[Code of Federal Regulations]

[Title 21, Volume 1]

[Revised as of April 1, 2006]

From the U.S. Government Printing Office via GPO Access

[CITE: 21CFR50.56]



[Page 289]

 

                        TITLE 21--FOOD AND DRUGS

 

CHAPTER I--FOOD AND DRUG ADMINISTRATION, DEPARTMENT OF HEALTH AND HUMAN 

                                SERVICES

 

PART 50_PROTECTION OF HUMAN SUBJECTS--Table of Contents

 

 Subpart D_Additional Safeguards for Children in Clinical Investigations

 

Sec.  50.56  Wards.



    (a) Children who are wards of the State or any other agency, 

institution, or entity can be included in clinical investigations 

approved under Sec.  50.53 or Sec.  50.54 only if such clinical 

investigations are:

    (1) Related to their status as wards; or

    (2) Conducted in schools, camps, hospitals, institutions, or similar 

settings in which the majority of children involved as subjects are not 

wards.

    (b) If the clinical investigation is approved under paragraph (a) of 

this section, the IRB must require appointment of an advocate for each 

child who is a ward.

    (1) The advocate will serve in addition to any other individual 

acting on behalf of the child as guardian or in loco parentis.

    (2) One individual may serve as advocate for more than one child.

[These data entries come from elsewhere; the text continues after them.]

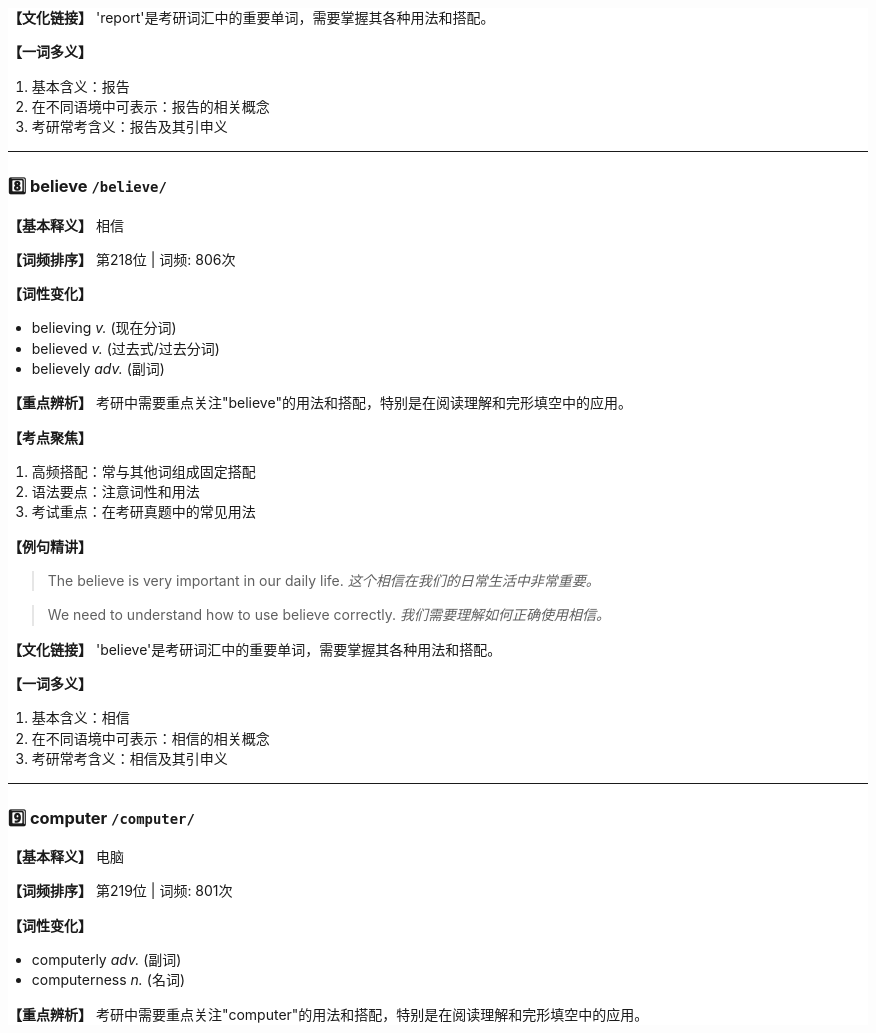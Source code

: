 **【文化链接】**
'report'是考研词汇中的重要单词，需要掌握其各种用法和搭配。

**【一词多义】**
1. 基本含义：报告
2. 在不同语境中可表示：报告的相关概念
3. 考研常考含义：报告及其引申义

---
### 8️⃣ believe `/believe/`

**【基本释义】** 相信

**【词频排序】** 第218位 | 词频: 806次

**【词性变化】**
- believing *v.* (现在分词)
- believed *v.* (过去式/过去分词)
- believely *adv.* (副词)

**【重点辨析】**
考研中需要重点关注"believe"的用法和搭配，特别是在阅读理解和完形填空中的应用。

**【考点聚焦】**
1. 高频搭配：常与其他词组成固定搭配
2. 语法要点：注意词性和用法
3. 考试重点：在考研真题中的常见用法

**【例句精讲】**
> The believe is very important in our daily life.
> *这个相信在我们的日常生活中非常重要。*

> We need to understand how to use believe correctly.
> *我们需要理解如何正确使用相信。*

**【文化链接】**
'believe'是考研词汇中的重要单词，需要掌握其各种用法和搭配。

**【一词多义】**
1. 基本含义：相信
2. 在不同语境中可表示：相信的相关概念
3. 考研常考含义：相信及其引申义

---
### 9️⃣ computer `/computer/`

**【基本释义】** 电脑

**【词频排序】** 第219位 | 词频: 801次

**【词性变化】**
- computerly *adv.* (副词)
- computerness *n.* (名词)

**【重点辨析】**
考研中需要重点关注"computer"的用法和搭配，特别是在阅读理解和完形填空中的应用。
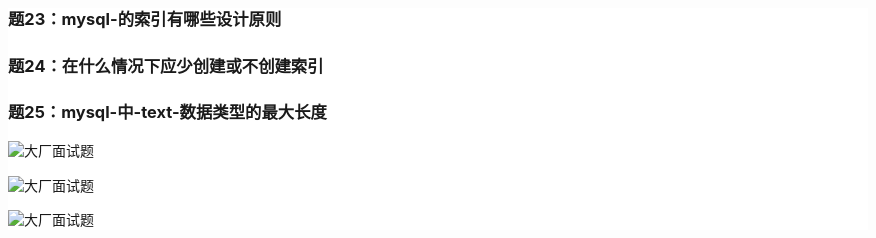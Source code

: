 
### 题23：mysql-的索引有哪些设计原则<br/>


### 题24：在什么情况下应少创建或不创建索引<br/>


### 题25：mysql-中-text-数据类型的最大长度<br/>


![大厂面试题](../../imgs/pages.jpg "Java精选")

![大厂面试题](../../imgs/pdfs.png "Java精选")

![大厂面试题](../../imgs/weixin.png "Java精选")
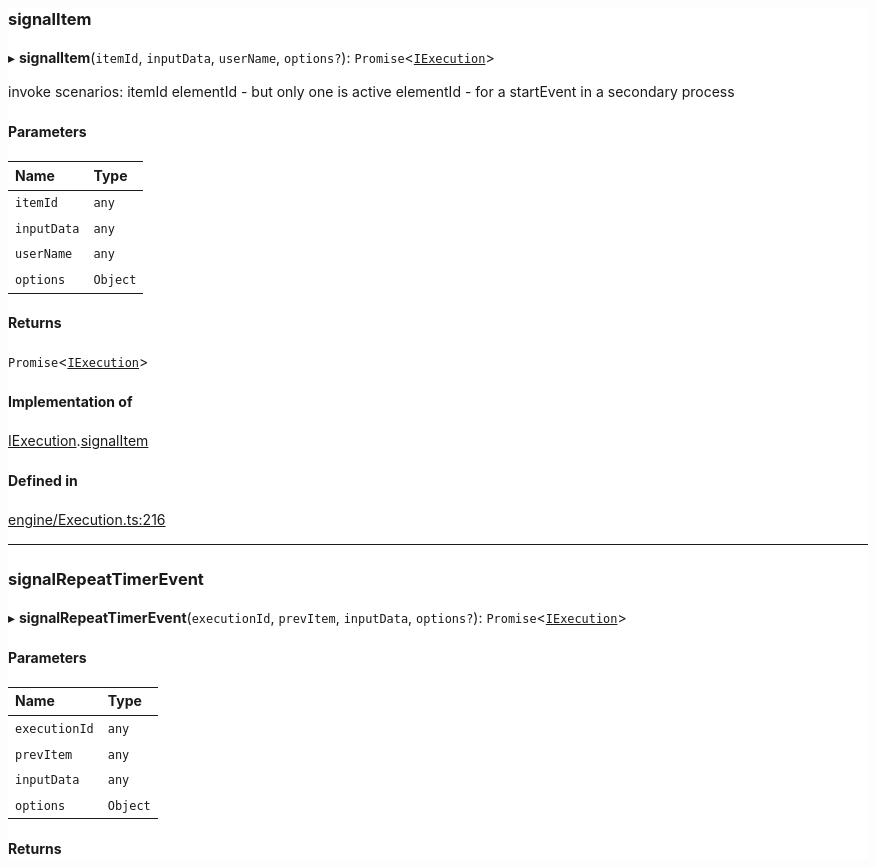 ### signalItem

▸ **signalItem**(`itemId`, `inputData`, `userName`, `options?`): `Promise`\<[`IExecution`](../interfaces/iexecution.md)\>

invoke scenarios:
     itemId
     elementId   - but only one is active
     elementId   - for a startEvent in a secondary process

#### Parameters

| Name | Type |
| :------ | :------ |
| `itemId` | `any` |
| `inputData` | `any` |
| `userName` | `any` |
| `options` | `Object` |

#### Returns

`Promise`\<[`IExecution`](../interfaces/iexecution.md)\>

#### Implementation of

[IExecution](../interfaces/iexecution.md).[signalItem](../interfaces/iexecution.md#signalitem)

#### Defined in

[engine/Execution.ts:216](https://github.com/bpmnServer/bpmn-server/blob/b56411b/src/engine/Execution.ts#L216)

___

### signalRepeatTimerEvent

▸ **signalRepeatTimerEvent**(`executionId`, `prevItem`, `inputData`, `options?`): `Promise`\<[`IExecution`](../interfaces/iexecution.md)\>

#### Parameters

| Name | Type |
| :------ | :------ |
| `executionId` | `any` |
| `prevItem` | `any` |
| `inputData` | `any` |
| `options` | `Object` |

#### Returns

    (3) The advocate must be an individual who has the background and 

experience to act in, and agrees to act in, the best interest of the 

child for the duration of the child's participation in the clinical 

investigation.

    (4) The advocate must not be associated in any way (except in the 

role as advocate or member of the IRB) with the clinical investigation, 

the investigator(s), or the guardian organization.